Where a line of the listing below includes the word "open", reproduce that line.

● Source records:
%%

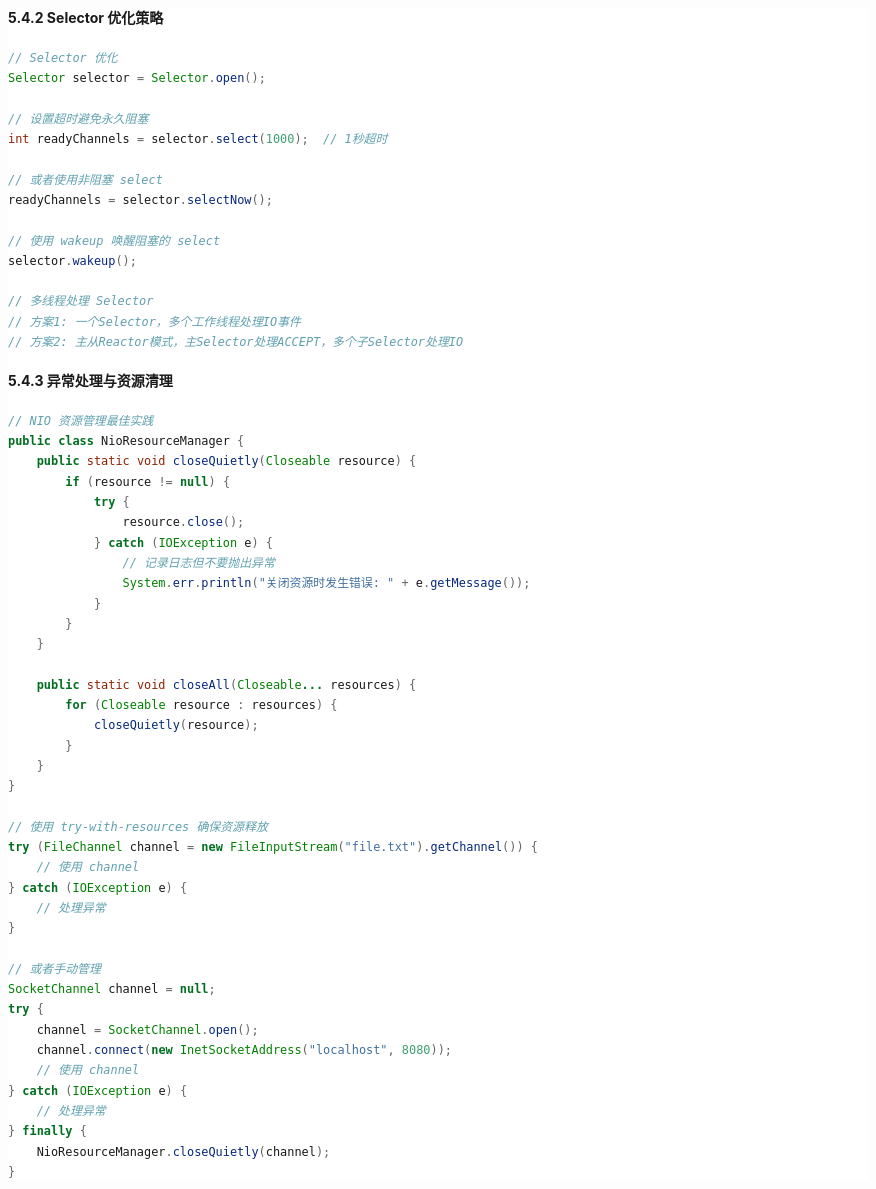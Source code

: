 
#### 5.4.2 Selector 优化策略

```java
// Selector 优化
Selector selector = Selector.open();

// 设置超时避免永久阻塞
int readyChannels = selector.select(1000);  // 1秒超时

// 或者使用非阻塞 select
readyChannels = selector.selectNow();

// 使用 wakeup 唤醒阻塞的 select
selector.wakeup();

// 多线程处理 Selector
// 方案1: 一个Selector，多个工作线程处理IO事件
// 方案2: 主从Reactor模式，主Selector处理ACCEPT，多个子Selector处理IO
```

#### 5.4.3 异常处理与资源清理

```java
// NIO 资源管理最佳实践
public class NioResourceManager {
    public static void closeQuietly(Closeable resource) {
        if (resource != null) {
            try {
                resource.close();
            } catch (IOException e) {
                // 记录日志但不要抛出异常
                System.err.println("关闭资源时发生错误: " + e.getMessage());
            }
        }
    }

    public static void closeAll(Closeable... resources) {
        for (Closeable resource : resources) {
            closeQuietly(resource);
        }
    }
}

// 使用 try-with-resources 确保资源释放
try (FileChannel channel = new FileInputStream("file.txt").getChannel()) {
    // 使用 channel
} catch (IOException e) {
    // 处理异常
}

// 或者手动管理
SocketChannel channel = null;
try {
    channel = SocketChannel.open();
    channel.connect(new InetSocketAddress("localhost", 8080));
    // 使用 channel
} catch (IOException e) {
    // 处理异常
} finally {
    NioResourceManager.closeQuietly(channel);
}
```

%%

● Solution to this task:
Selector selector = Selector.open();
    channel = SocketChannel.open();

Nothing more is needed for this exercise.